Фролло повернулся к ней, и глаза его были безумны. Девушка встретилась с этим взглядом, и ужас охватил ее.
Священник боролся с самим собой, с тем, что возбудила в нем Эсмеральда. Он смотрел на нее и старался не думать о ее красоте, о манящем теле, об этих черных глазах, подобных ночному небу. Однако желание вновь взяло верх над самообладанием — он поднялся на ноги, нахмурился и побледнел еще больше. Если сейчас он вспомнит все те манящие, сладострастные видения, терзающие его ночами, то уже ничто не сможет сдержать того желания, рвущегося наружу. О, эта борьба с желанием. Всю жизнь приходилось ему ломать себя, отказываясь от радостей обычной жизни, в то время как его брат жил, пользуясь тем, что давала свобода.
Придерживаясь рукой за стену, архидьякон подошел к двери, и каждый шаг давался ему с трудом. Он чувствовал жар хрупкого тела, ощущал тихое дыхание, и кулаки его сжимались с неистовой силой от посланных искусителем грез.

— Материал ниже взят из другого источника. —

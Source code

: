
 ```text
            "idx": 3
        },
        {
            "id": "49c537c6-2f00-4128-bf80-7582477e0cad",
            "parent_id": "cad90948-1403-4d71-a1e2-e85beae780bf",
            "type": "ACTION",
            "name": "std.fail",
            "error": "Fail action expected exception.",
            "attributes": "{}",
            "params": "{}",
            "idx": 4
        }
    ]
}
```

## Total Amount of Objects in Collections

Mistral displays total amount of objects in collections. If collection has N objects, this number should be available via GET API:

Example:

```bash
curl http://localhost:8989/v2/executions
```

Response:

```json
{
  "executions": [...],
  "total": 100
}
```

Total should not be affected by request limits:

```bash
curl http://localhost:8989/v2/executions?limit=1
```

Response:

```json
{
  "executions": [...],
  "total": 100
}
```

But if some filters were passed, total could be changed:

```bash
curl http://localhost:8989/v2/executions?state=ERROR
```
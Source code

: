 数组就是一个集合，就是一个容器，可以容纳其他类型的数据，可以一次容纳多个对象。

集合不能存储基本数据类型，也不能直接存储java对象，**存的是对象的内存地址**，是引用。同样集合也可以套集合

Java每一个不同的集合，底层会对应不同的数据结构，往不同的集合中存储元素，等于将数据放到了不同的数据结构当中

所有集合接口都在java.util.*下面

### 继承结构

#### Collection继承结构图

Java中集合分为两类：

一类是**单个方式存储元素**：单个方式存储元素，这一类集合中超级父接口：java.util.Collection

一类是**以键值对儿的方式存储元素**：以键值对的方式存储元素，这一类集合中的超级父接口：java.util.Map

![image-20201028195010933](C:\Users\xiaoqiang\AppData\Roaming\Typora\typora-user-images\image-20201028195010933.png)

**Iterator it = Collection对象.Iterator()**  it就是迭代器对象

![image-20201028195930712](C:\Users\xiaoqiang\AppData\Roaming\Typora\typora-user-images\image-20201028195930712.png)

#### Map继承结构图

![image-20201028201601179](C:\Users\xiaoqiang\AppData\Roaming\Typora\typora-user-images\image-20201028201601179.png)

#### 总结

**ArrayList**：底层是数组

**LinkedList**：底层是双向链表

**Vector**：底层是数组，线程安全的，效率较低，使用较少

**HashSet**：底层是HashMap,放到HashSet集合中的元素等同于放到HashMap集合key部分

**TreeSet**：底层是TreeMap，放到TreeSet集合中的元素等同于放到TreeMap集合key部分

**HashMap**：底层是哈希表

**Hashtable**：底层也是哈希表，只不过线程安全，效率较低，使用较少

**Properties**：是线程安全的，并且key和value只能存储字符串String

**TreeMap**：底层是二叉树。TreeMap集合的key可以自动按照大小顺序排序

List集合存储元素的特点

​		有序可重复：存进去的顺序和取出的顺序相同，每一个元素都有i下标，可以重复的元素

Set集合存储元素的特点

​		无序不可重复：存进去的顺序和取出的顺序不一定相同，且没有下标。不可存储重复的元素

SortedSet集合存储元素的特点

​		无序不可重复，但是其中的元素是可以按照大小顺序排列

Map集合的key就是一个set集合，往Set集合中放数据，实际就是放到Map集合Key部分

Только открыв ключом дверь и держась за ее ручку, священник взглянул цыганке в глаза и тихо произнес:
— Я хочу, чтобы ты верила мне, девушка. Пусть мои прикосновения тебе неприятны, пусть ты не хочешь меня слушать, — она смотрела на него своими прекрасными глазами и касалась пальчиками амулета. Пламя свечи чуть освещало ее все еще напуганное лицо, и оно казалось прекраснее, чем когда он увидел ее на улице. — О, любить женщину и быть ей ненавистным. Любить ее всем неистовством, чувствовать, что за тень ее улыбки ты отдал бы свою кровь, свою душу; денно и нощно лелеять ее в своих мыслях — и видеть, что она влюблена в солдатский мундир! Но пусть так, пусть ты не можешь дать мне то, что я хочу, но я все обдумал. Умоляю, если в тебе есть сердце, не отталкивай меня. Я не прикоснусь к тебе, если ты сама этого не захочешь, но, прошу… танцуй для меня… Я не обману тебя, но только танцуй для меня, девушка, и этим ты сделаешь меня счастливым, — он не выпускал ручку двери — она была единственной опорой. Перед глазами расплывались тени, кружили на стенах, но священник не сводил взгляда с лица цыганки.